粉にしたと思っていたが粗さが残っていて塩を感じる事が出来るうえに塩気のせいでバターと砂糖がより引き立っている。
ぱりっ
間違えなくS級だ。
ぱりっ
小さな子供はぱりぱりとチョコレート芋を食べている。
ぱりっ「食べないのですか?」
「いえ、頂きます」
手が震えるが恐怖に打ち勝とうとする時と同じで、不味いと分かっている物を食べるのは恐怖しかない。
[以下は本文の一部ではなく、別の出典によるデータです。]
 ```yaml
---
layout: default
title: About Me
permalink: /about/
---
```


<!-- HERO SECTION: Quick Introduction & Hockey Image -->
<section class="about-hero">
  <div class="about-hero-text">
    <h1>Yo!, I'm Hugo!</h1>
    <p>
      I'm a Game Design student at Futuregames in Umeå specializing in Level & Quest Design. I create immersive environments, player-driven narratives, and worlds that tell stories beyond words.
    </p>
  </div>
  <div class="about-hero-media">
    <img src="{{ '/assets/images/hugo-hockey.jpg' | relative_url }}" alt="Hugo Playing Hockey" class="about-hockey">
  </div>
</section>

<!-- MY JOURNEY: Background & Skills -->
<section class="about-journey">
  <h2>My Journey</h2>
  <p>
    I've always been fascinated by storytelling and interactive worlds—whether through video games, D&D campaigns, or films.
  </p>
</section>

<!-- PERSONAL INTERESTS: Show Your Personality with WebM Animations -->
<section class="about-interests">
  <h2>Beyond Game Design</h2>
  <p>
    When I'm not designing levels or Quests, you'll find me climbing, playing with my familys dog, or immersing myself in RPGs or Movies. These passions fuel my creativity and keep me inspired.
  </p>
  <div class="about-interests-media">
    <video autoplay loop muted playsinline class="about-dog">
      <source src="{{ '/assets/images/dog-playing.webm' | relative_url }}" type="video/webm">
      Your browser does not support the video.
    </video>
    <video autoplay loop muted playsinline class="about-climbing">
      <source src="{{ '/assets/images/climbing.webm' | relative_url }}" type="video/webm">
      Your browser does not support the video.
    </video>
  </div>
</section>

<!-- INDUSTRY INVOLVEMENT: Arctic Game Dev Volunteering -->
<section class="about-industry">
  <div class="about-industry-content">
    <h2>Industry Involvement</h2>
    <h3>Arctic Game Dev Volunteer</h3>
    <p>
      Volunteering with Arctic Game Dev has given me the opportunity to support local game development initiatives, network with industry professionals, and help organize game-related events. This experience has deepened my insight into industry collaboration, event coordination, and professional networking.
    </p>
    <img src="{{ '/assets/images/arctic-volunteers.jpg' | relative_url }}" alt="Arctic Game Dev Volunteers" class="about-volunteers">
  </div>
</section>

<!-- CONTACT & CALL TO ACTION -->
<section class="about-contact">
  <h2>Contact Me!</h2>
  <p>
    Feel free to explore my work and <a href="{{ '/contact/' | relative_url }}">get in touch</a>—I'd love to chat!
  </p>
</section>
騎士団でも様々な恐怖に打ち勝ってきたがこれは一番の恐怖だ。
ショコラポテトチップスを手に取り口に入れるだけだ。
「食べないと手が汚れますよ」
「自分の間合いで行かせてくれ」
ぱりっ
時が経ち過ぎて手がべとべとになっていたのだった。
「新入りにお菓子を食わせたのか?」
「仕方が無かったんだ」
「確かにあれは食い物じゃねぇ」
「毎日作ってんのに上達しねぇな」
「新入りのお菓子は美味しかったな」
「お菓子作りの感覚がいんだろうな」
皆で作ったお菓子は皆で食べる。
掟を破り皆で逃げて新入りにお菓子を押し付けた。
そのお蔭で新入りがS級のお菓子と小さな子供に出逢う事が出来たなど知る由もない。
そして彼等には必ず訪れるという不幸が待ち受けていた。
「おい!聞いたか」
「そんなに慌ててどうした?」
「ラン先生の新作お菓子が出来たんだってよ」
「それは一大事だな」
生徒達は急いで料理教室に向かい、其処には新作と思われるお菓子があった。
「黒光りしてるな」
「俺が最初に作ったお菓子みたいだ」
「あれはひどかったがこれはチョコレートで黒光りしてるんだ」
生徒達全員に一つずつ行き渡り、まるで計算されたかのように。
「よーし!皆で一斉に食べるぞ」
お菓子を手に持ち掲げる。
「頂きます!」
ラン先生の新作を狙っているのは生徒達ばかりでは無い。
まるで獣のように聴覚、嗅覚、視覚を研ぎ澄ませ一番に新作お菓子の元に辿り着く。
皿には山盛りの新作お菓子があったが、怪しまれないように二個だけ持って其の場から姿を消した。
「お姉様、新作のお菓子を持って来ました」
「そうか」
私はお菓子を美味しく頂く為にお茶の準備をする。
「今日はお菓子を調べないのか」
「うん、もうあんな事件は起こらないからね」
少し前迄は私が言っても調べる事を辞めなかったのだがな。
「それではお茶も淹れた事だし新作のお菓子を頂くとしよう」
食べようとすると異変に気付き、このお菓子はラングドシャに溶かしたチョコレートを掛けたようだ。
何故そんな事する?チョコレートは挟むだけでいい筈で、それにこれが新作とは思えない。
ばたん!
考えを巡らせていると人が倒れるような音がした。